Saved data entries:

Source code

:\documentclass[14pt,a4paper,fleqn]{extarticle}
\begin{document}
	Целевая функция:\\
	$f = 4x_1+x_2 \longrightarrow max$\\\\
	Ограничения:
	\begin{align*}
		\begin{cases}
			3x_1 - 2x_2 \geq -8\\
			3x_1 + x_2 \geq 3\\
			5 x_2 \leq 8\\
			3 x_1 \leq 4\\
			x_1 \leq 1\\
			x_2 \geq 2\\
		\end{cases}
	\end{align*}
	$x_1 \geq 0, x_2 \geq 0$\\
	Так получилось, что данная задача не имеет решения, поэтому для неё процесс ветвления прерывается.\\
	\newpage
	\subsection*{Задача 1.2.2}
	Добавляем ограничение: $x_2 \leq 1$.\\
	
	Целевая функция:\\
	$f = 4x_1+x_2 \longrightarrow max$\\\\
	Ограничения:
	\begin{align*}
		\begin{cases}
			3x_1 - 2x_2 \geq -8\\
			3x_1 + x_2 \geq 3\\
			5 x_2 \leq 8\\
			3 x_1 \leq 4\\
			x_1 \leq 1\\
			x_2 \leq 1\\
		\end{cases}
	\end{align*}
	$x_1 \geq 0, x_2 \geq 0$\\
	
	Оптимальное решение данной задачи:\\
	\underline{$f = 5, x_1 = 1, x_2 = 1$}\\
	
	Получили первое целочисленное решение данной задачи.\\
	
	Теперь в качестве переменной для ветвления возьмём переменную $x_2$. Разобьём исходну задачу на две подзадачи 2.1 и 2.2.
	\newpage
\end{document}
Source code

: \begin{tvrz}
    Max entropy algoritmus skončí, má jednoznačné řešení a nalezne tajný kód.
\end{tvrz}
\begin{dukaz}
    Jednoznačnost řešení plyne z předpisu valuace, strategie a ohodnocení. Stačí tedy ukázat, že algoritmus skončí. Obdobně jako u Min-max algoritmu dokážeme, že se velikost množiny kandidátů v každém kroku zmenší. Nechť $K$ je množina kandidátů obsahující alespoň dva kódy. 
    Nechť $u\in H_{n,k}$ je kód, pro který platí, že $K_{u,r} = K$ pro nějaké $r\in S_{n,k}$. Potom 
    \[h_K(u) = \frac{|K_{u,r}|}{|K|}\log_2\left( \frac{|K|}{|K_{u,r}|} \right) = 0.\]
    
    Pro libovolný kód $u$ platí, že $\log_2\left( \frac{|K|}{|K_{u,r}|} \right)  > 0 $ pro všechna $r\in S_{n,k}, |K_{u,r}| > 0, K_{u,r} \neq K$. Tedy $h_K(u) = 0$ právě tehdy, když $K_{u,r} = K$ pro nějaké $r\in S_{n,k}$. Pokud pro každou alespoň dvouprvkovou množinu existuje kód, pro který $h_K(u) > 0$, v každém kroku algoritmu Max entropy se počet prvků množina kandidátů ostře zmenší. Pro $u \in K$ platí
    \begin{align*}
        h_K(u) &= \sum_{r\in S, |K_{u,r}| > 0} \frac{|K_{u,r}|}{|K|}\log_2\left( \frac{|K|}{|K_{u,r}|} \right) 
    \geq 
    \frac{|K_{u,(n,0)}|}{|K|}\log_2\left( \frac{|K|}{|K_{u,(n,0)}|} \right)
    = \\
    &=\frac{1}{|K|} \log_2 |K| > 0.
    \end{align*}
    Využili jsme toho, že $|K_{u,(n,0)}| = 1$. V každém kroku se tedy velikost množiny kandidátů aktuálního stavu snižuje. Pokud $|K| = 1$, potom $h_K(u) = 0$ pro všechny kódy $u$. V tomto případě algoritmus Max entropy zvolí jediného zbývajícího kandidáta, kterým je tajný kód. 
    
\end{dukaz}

#### [EXERCISE DIRECTIONS]
Word for word, set down the lines from the beginning of the records through the line that holds "Оптимальное решение данной задачи:\\". Leave out the rest.

#### [ANSWER FOR THE TASK]
Source code

:\documentclass[14pt,a4paper,fleqn]{extarticle}
\begin{document}
	Целевая функция:\\
	$f = 4x_1+x_2 \longrightarrow max$\\\\
	Ограничения:
	\begin{align*}
		\begin{cases}
			3x_1 - 2x_2 \geq -8\\
			3x_1 + x_2 \geq 3\\
			5 x_2 \leq 8\\
			3 x_1 \leq 4\\
			x_1 \leq 1\\
			x_2 \geq 2\\
		\end{cases}
	\end{align*}
	$x_1 \geq 0, x_2 \geq 0$\\
	Так получилось, что данная задача не имеет решения, поэтому для неё процесс ветвления прерывается.\\
	\newpage
	\subsection*{Задача 1.2.2}
	Добавляем ограничение: $x_2 \leq 1$.\\
	
	Целевая функция:\\
	$f = 4x_1+x_2 \longrightarrow max$\\\\
	Ограничения:
	\begin{align*}
		\begin{cases}
			3x_1 - 2x_2 \geq -8\\
			3x_1 + x_2 \geq 3\\
			5 x_2 \leq 8\\
			3 x_1 \leq 4\\
			x_1 \leq 1\\
			x_2 \leq 1\\
		\end{cases}
	\end{align*}
	$x_1 \geq 0, x_2 \geq 0$\\
	
	Оптимальное решение данной задачи:\\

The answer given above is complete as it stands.